Where Students May Get Confused

  1. Track versus device

    • Students may ask whether "iPhone" means all mobile systems or exactly one phone model.
    • Fix: label iPhone as the canonical Mobile ML profile, not the universe of mobile devices.
  2. Why their track sees different metrics

    • Students may wonder why Oura Ring focuses on flash while Cloud Fleet focuses on cost.
    • Fix: scenario strip must explain primary and guardrail metrics every part.
  3. Too many visual artifacts

    • If a part has a Pareto plot, table, budget stack, source trace, and decision card all visible at once, students may not know where to look.
    • Fix: one main visual per part; table/source trace can be collapsible.
  4. Report fatigue

    • If every part asks for free-form reflection, students may write shallow text.
    • Fix: use structured choices plus one short rationale and one residual-risk field.
  5. Advanced knobs

    • Students may overfit to optional controls and lose the core concept.
    • Fix: advanced knobs hidden by default and excluded from required report path.

Student-Facing Improvements

  • Use a persistent "You are working as the [track role]" line at the top.
  • Keep each part to one primary question.
  • Use one primary chart per part.
  • Make the final decision card feel like the real assignment target.
  • Show "what changed because of your track" explicitly after each reveal.

Every *.track-plan.md should eventually include these sections:

  1. Purpose.
  2. Shared pedagogy.
  3. Track profiles used.
  4. Instructor assignment modes.
  5. Prerequisites and book anchors.
  6. Modality stack.
  7. Lab flow with track realization.
  8. Required versus optional modalities.
  9. Expected track outcomes.
  10. Common misconceptions.
  11. Data and solver contracts.
  12. Assumptions to surface.
  13. Accessibility and fallback requirements.
  14. Ledger and report.
  15. Rubric sketch.

V1-10 Pilot Improvement Backlog

Priority order:

  1. Add instructor assignment modes.
  2. Add expected track outcomes.
  3. Add rubric sketch.
  4. Add common misconceptions.
  5. Add completion path.
  6. Add assumptions/provenance section.
  7. Add accessibility/fallback section.
  8. Add direct stakeholder prompts for each track.

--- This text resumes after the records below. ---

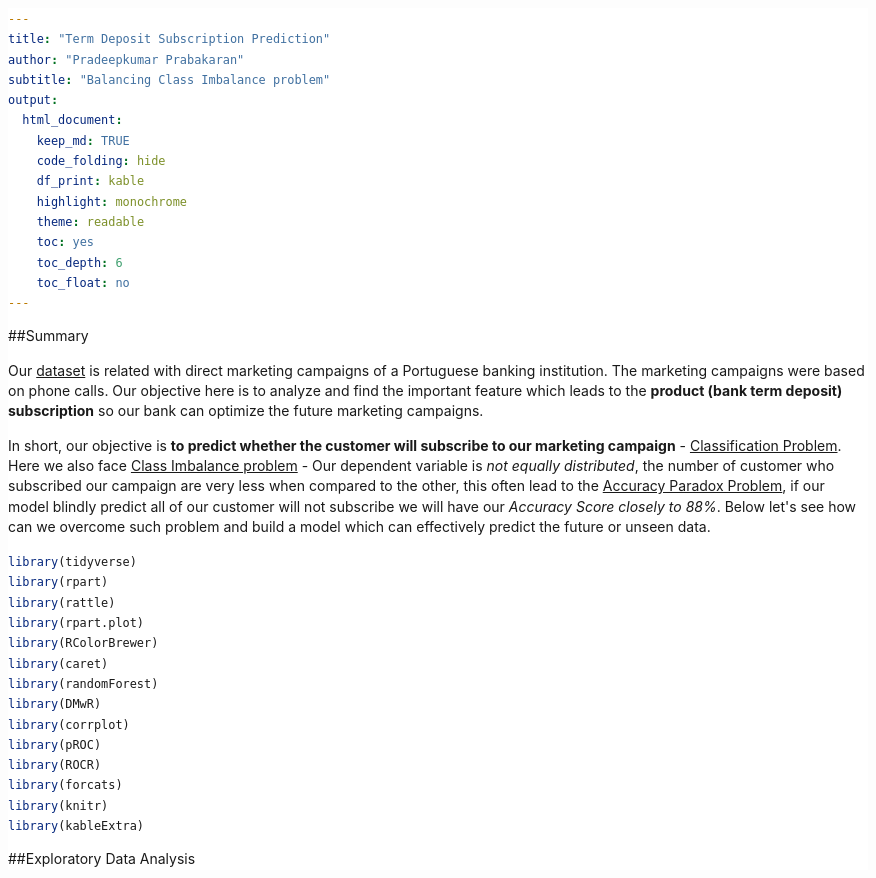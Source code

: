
 ```yaml
---
title: "Term Deposit Subscription Prediction"
author: "Pradeepkumar Prabakaran"
subtitle: "Balancing Class Imbalance problem"
output:
  html_document:
    keep_md: TRUE
    code_folding: hide
    df_print: kable
    highlight: monochrome
    theme: readable
    toc: yes
    toc_depth: 6
    toc_float: no
---
```


##Summary

Our [dataset](https://archive.ics.uci.edu/ml/datasets/bank+marketing) is related with direct marketing campaigns of a Portuguese banking institution. The marketing campaigns were based on phone calls. Our objective here is to analyze and find the important feature which leads to the **product (bank term deposit) subscription** so our bank can optimize the future marketing campaigns.

In short, our objective is **to predict whether the customer will subscribe to our marketing campaign** - [Classification Problem](https://en.wikipedia.org/wiki/Statistical_classification). Here we also face [Class Imbalance problem](http://www.chioka.in/class-imbalance-problem/) - Our dependent variable is *not equally distributed*, the number of customer who subscribed our campaign are very less when compared to the other, this often lead to the [Accuracy Paradox Problem](https://en.wikipedia.org/wiki/Accuracy_paradox), if our model blindly predict all of our customer will not subscribe we will have our *Accuracy Score closely to 88%*. Below let's see how can we overcome such problem and build a model which can effectively predict the future or unseen data.



```r
library(tidyverse)
library(rpart)
library(rattle)
library(rpart.plot)
library(RColorBrewer)
library(caret)
library(randomForest)
library(DMwR)
library(corrplot)
library(pROC)
library(ROCR)
library(forcats)
library(knitr)
library(kableExtra)
```

##Exploratory Data Analysis

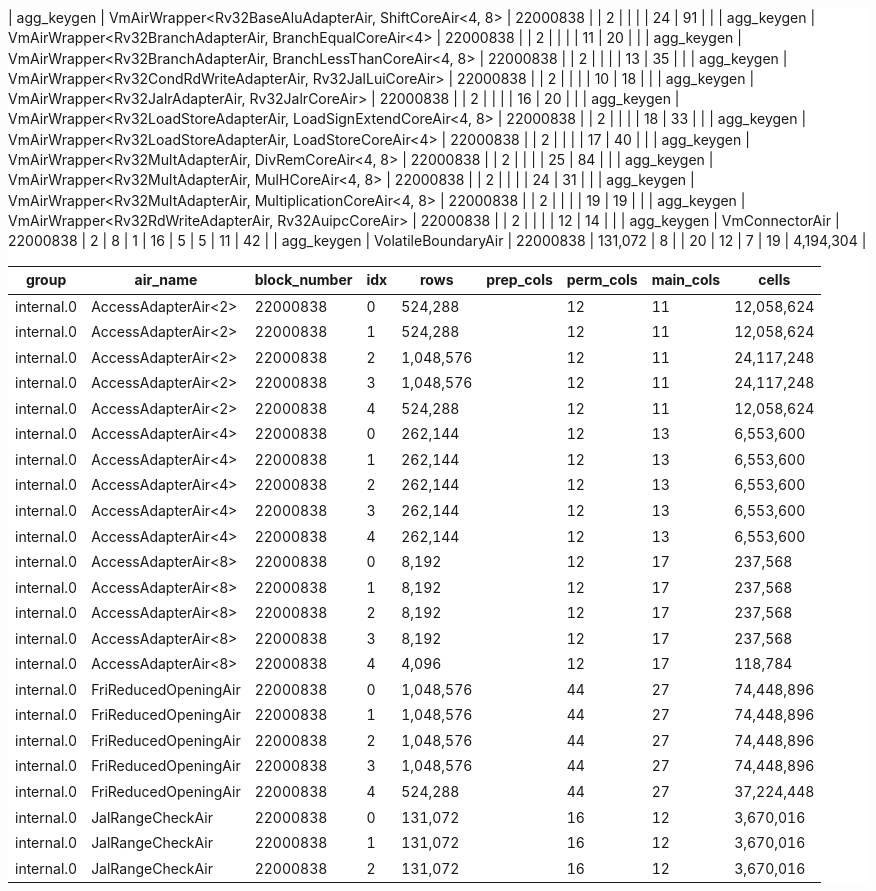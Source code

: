 | agg_keygen | VmAirWrapper<Rv32BaseAluAdapterAir, ShiftCoreAir<4, 8> | 22000838 |  | 2 |  |  |  | 24 | 91 |  | 
| agg_keygen | VmAirWrapper<Rv32BranchAdapterAir, BranchEqualCoreAir<4> | 22000838 |  | 2 |  |  |  | 11 | 20 |  | 
| agg_keygen | VmAirWrapper<Rv32BranchAdapterAir, BranchLessThanCoreAir<4, 8> | 22000838 |  | 2 |  |  |  | 13 | 35 |  | 
| agg_keygen | VmAirWrapper<Rv32CondRdWriteAdapterAir, Rv32JalLuiCoreAir> | 22000838 |  | 2 |  |  |  | 10 | 18 |  | 
| agg_keygen | VmAirWrapper<Rv32JalrAdapterAir, Rv32JalrCoreAir> | 22000838 |  | 2 |  |  |  | 16 | 20 |  | 
| agg_keygen | VmAirWrapper<Rv32LoadStoreAdapterAir, LoadSignExtendCoreAir<4, 8> | 22000838 |  | 2 |  |  |  | 18 | 33 |  | 
| agg_keygen | VmAirWrapper<Rv32LoadStoreAdapterAir, LoadStoreCoreAir<4> | 22000838 |  | 2 |  |  |  | 17 | 40 |  | 
| agg_keygen | VmAirWrapper<Rv32MultAdapterAir, DivRemCoreAir<4, 8> | 22000838 |  | 2 |  |  |  | 25 | 84 |  | 
| agg_keygen | VmAirWrapper<Rv32MultAdapterAir, MulHCoreAir<4, 8> | 22000838 |  | 2 |  |  |  | 24 | 31 |  | 
| agg_keygen | VmAirWrapper<Rv32MultAdapterAir, MultiplicationCoreAir<4, 8> | 22000838 |  | 2 |  |  |  | 19 | 19 |  | 
| agg_keygen | VmAirWrapper<Rv32RdWriteAdapterAir, Rv32AuipcCoreAir> | 22000838 |  | 2 |  |  |  | 12 | 14 |  | 
| agg_keygen | VmConnectorAir | 22000838 | 2 | 8 | 1 | 16 | 5 | 5 | 11 | 42 | 
| agg_keygen | VolatileBoundaryAir | 22000838 | 131,072 | 8 |  | 20 | 12 | 7 | 19 | 4,194,304 | 

| group | air_name | block_number | idx | rows | prep_cols | perm_cols | main_cols | cells |
| --- | --- | --- | --- | --- | --- | --- | --- | --- |
| internal.0 | AccessAdapterAir<2> | 22000838 | 0 | 524,288 |  | 12 | 11 | 12,058,624 | 
| internal.0 | AccessAdapterAir<2> | 22000838 | 1 | 524,288 |  | 12 | 11 | 12,058,624 | 
| internal.0 | AccessAdapterAir<2> | 22000838 | 2 | 1,048,576 |  | 12 | 11 | 24,117,248 | 
| internal.0 | AccessAdapterAir<2> | 22000838 | 3 | 1,048,576 |  | 12 | 11 | 24,117,248 | 
| internal.0 | AccessAdapterAir<2> | 22000838 | 4 | 524,288 |  | 12 | 11 | 12,058,624 | 
| internal.0 | AccessAdapterAir<4> | 22000838 | 0 | 262,144 |  | 12 | 13 | 6,553,600 | 
| internal.0 | AccessAdapterAir<4> | 22000838 | 1 | 262,144 |  | 12 | 13 | 6,553,600 | 
| internal.0 | AccessAdapterAir<4> | 22000838 | 2 | 262,144 |  | 12 | 13 | 6,553,600 | 
| internal.0 | AccessAdapterAir<4> | 22000838 | 3 | 262,144 |  | 12 | 13 | 6,553,600 | 
| internal.0 | AccessAdapterAir<4> | 22000838 | 4 | 262,144 |  | 12 | 13 | 6,553,600 | 
| internal.0 | AccessAdapterAir<8> | 22000838 | 0 | 8,192 |  | 12 | 17 | 237,568 | 
| internal.0 | AccessAdapterAir<8> | 22000838 | 1 | 8,192 |  | 12 | 17 | 237,568 | 
| internal.0 | AccessAdapterAir<8> | 22000838 | 2 | 8,192 |  | 12 | 17 | 237,568 | 
| internal.0 | AccessAdapterAir<8> | 22000838 | 3 | 8,192 |  | 12 | 17 | 237,568 | 
| internal.0 | AccessAdapterAir<8> | 22000838 | 4 | 4,096 |  | 12 | 17 | 118,784 | 
| internal.0 | FriReducedOpeningAir | 22000838 | 0 | 1,048,576 |  | 44 | 27 | 74,448,896 | 
| internal.0 | FriReducedOpeningAir | 22000838 | 1 | 1,048,576 |  | 44 | 27 | 74,448,896 | 
| internal.0 | FriReducedOpeningAir | 22000838 | 2 | 1,048,576 |  | 44 | 27 | 74,448,896 | 
| internal.0 | FriReducedOpeningAir | 22000838 | 3 | 1,048,576 |  | 44 | 27 | 74,448,896 | 
| internal.0 | FriReducedOpeningAir | 22000838 | 4 | 524,288 |  | 44 | 27 | 37,224,448 | 
| internal.0 | JalRangeCheckAir | 22000838 | 0 | 131,072 |  | 16 | 12 | 3,670,016 | 
| internal.0 | JalRangeCheckAir | 22000838 | 1 | 131,072 |  | 16 | 12 | 3,670,016 | 
| internal.0 | JalRangeCheckAir | 22000838 | 2 | 131,072 |  | 16 | 12 | 3,670,016 | 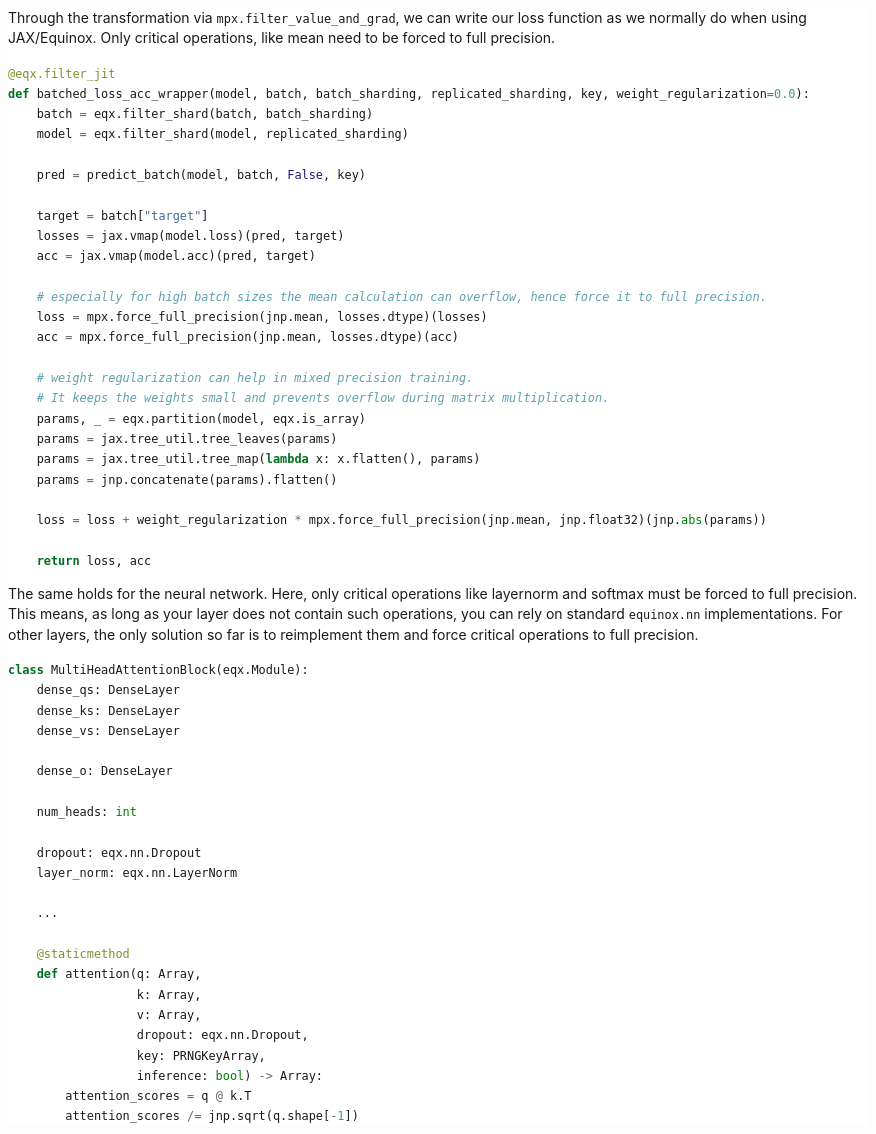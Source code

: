 Through the transformation via `mpx.filter_value_and_grad`, we can write our loss function as we normally do when using JAX/Equinox.
Only critical operations, like mean need to be forced to full precision.
```python
@eqx.filter_jit
def batched_loss_acc_wrapper(model, batch, batch_sharding, replicated_sharding, key, weight_regularization=0.0):
    batch = eqx.filter_shard(batch, batch_sharding)
    model = eqx.filter_shard(model, replicated_sharding)

    pred = predict_batch(model, batch, False, key)

    target = batch["target"]    
    losses = jax.vmap(model.loss)(pred, target)
    acc = jax.vmap(model.acc)(pred, target)

    # especially for high batch sizes the mean calculation can overflow, hence force it to full precision.
    loss = mpx.force_full_precision(jnp.mean, losses.dtype)(losses)
    acc = mpx.force_full_precision(jnp.mean, losses.dtype)(acc)

    # weight regularization can help in mixed precision training.
    # It keeps the weights small and prevents overflow during matrix multiplication.
    params, _ = eqx.partition(model, eqx.is_array)
    params = jax.tree_util.tree_leaves(params)
    params = jax.tree_util.tree_map(lambda x: x.flatten(), params)
    params = jnp.concatenate(params).flatten()

    loss = loss + weight_regularization * mpx.force_full_precision(jnp.mean, jnp.float32)(jnp.abs(params))

    return loss, acc
```

The same holds for the neural network. Here, only critical operations like layernorm and softmax must be forced to full precision.
This means, as long as your layer does not contain such operations, you can rely on standard `equinox.nn` implementations. For other layers, the only solution so far is to reimplement them and force critical operations to full precision.

```python
class MultiHeadAttentionBlock(eqx.Module):
    dense_qs: DenseLayer
    dense_ks: DenseLayer
    dense_vs: DenseLayer

    dense_o: DenseLayer

    num_heads: int

    dropout: eqx.nn.Dropout
    layer_norm: eqx.nn.LayerNorm

    ...

    @staticmethod
    def attention(q: Array,
                  k: Array,
                  v: Array,
                  dropout: eqx.nn.Dropout,
                  key: PRNGKeyArray, 
                  inference: bool) -> Array:
        attention_scores = q @ k.T
        attention_scores /= jnp.sqrt(q.shape[-1])

```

Implementation Implications

The feedback suggests the implementation should include:

  • TrackProfile registry.
  • LabTrackVariant registry.
  • InstructorPack metadata.
  • RubricCriterion metadata.
  • ExpectedOutcome metadata per lab and track.
  • Report generator aligned to rubric fields.
  • Track lock or assignment-mode setting.
  • Table fallback APIs for every nontrivial visual.

Decision

Do not scale the current short per-lab plan format directly. Use V1-10 as the pilot and upgrade it once with instructor-facing and student-usability sections. After that, apply the upgraded template mechanically across the other 33 plans.